Tuesday, May 17, 2016

Merit Compensation: Some Nominal Income Considerations

Merit based compensation can also be thought of as asymmetric compensation for skills arbitrage. And it's not always possible to coordinate for a complete services marketplace, when economic activity relies mostly on relationships between resource aggregates and preferential skills capacity. Merit based employment also affects sticky wages, which can lead to further unemployment in recessionary conditions. While asymmetric compensation makes it possible to coordinate some time based services markets at national levels, it can't provide full employment capacity for many sought after time based services.

Nominal income results from both tradable and non tradable sector activity. Tradable sectors are more responsive to market conditions in the short term, because this form of nominal income adapts to ongoing changes in aggregate output. When tradable sector wealth dominates in a given economy, links between time value and resource use can be easier to follow, since the asymmetric compensation involved, directly accrues from marketplace product.

However, the relation of time value to resource capacity isn't quite so simple, in today's non tradable sector employment. In some respects, non tradable sector activity is slower to respond to market conditions, while possibly more responsive to price levels than changes in aggregate output. A number of factors contribute to the difficult to quantify nature, of today's non tradable sector income aggregates.

For one, non tradable sector compensation does not readily correlate to actual product, hence pricing is often politically determined. Since much of non tradable sector income is dependent on a fiscal transmission mechanism, coordination takes place according to available revenues, which in many instances are not immediately obvious. Hence compensation for time based non tradable sector activity, does not exist in direct relation to tradable sector marketplace capacity. Even though service sector activity has outpaced tradable sector activity in developed nations, consumption preferences are highly skewed, due to the non linear nature of this marketplace as compared with tradable sector goods.

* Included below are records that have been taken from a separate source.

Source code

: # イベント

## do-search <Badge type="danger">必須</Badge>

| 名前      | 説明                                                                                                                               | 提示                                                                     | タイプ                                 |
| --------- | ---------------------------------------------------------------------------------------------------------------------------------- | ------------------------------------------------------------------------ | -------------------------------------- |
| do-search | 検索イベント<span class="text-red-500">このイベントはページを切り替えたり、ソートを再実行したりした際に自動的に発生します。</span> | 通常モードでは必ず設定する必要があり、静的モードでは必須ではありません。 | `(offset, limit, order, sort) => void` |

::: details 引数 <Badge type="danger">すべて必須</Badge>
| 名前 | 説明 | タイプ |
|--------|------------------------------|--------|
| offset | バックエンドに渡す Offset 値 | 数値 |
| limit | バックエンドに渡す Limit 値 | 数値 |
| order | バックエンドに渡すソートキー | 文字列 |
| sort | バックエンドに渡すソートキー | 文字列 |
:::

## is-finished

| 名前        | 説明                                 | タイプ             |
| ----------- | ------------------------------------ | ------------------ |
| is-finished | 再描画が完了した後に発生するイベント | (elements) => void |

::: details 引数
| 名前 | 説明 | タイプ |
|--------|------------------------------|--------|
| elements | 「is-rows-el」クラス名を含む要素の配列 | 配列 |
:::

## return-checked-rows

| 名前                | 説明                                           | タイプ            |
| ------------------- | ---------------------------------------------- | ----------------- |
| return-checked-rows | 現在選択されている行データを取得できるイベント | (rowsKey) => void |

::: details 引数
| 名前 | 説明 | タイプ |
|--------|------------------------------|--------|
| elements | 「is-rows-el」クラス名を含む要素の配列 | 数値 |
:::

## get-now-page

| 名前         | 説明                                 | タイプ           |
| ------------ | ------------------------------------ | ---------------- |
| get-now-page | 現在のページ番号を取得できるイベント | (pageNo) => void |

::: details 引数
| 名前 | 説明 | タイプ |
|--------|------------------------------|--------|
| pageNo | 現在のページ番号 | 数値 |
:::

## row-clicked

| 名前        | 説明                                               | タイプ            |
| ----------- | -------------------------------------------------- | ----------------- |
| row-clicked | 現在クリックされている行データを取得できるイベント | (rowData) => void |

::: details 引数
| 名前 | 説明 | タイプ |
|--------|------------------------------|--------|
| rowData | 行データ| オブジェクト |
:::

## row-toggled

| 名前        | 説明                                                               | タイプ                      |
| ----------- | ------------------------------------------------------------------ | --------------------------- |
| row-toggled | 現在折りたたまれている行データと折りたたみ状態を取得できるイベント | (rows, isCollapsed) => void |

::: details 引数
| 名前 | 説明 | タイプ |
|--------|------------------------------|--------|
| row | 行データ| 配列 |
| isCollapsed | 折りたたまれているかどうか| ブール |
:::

As the services marketplace of non tradable sector activity grew, so did its dependence on tradable sector revenue. What no one really knows for certain, is the degree to which governments are still able to provide employment on asymmetric terms, when less revenue is available for ongoing obligations. Are governments meeting budget priorities by substituting other forms of capital, for income compensation?

And if so, would this circumstance have bearing on the gradual loss of nominal income - albeit in slow motion? While one often thinks of the private sector as substituting robots, technology or non time related knowledge product for employees, there's a good chance this process shouldn't just be thought of as a private sector phenomenon.

Even though some forms of non tradable sector product will always be difficult to quantify, time based product can still be locally generated and quantified on more understandable terms than is presently the case. Given today's budget constraints, governments do not always get the choice as to which time based product is best to support, given the way their obligations have grown in recent decades. And what governments provided in the twentieth century, is not always immediately recognized as a valid market on private terms.

The present relative decline in nominal income levels, is just one reason why knowledge use systems are needed. These systems could act as a gradual relief valve for overly monetarily tight conditions, by increasing growth for time based product which could be better quantified locally. By including time based wage compensation alongside merit based compensation, governments would ultimately be able to move nominal income back into a more positive direction.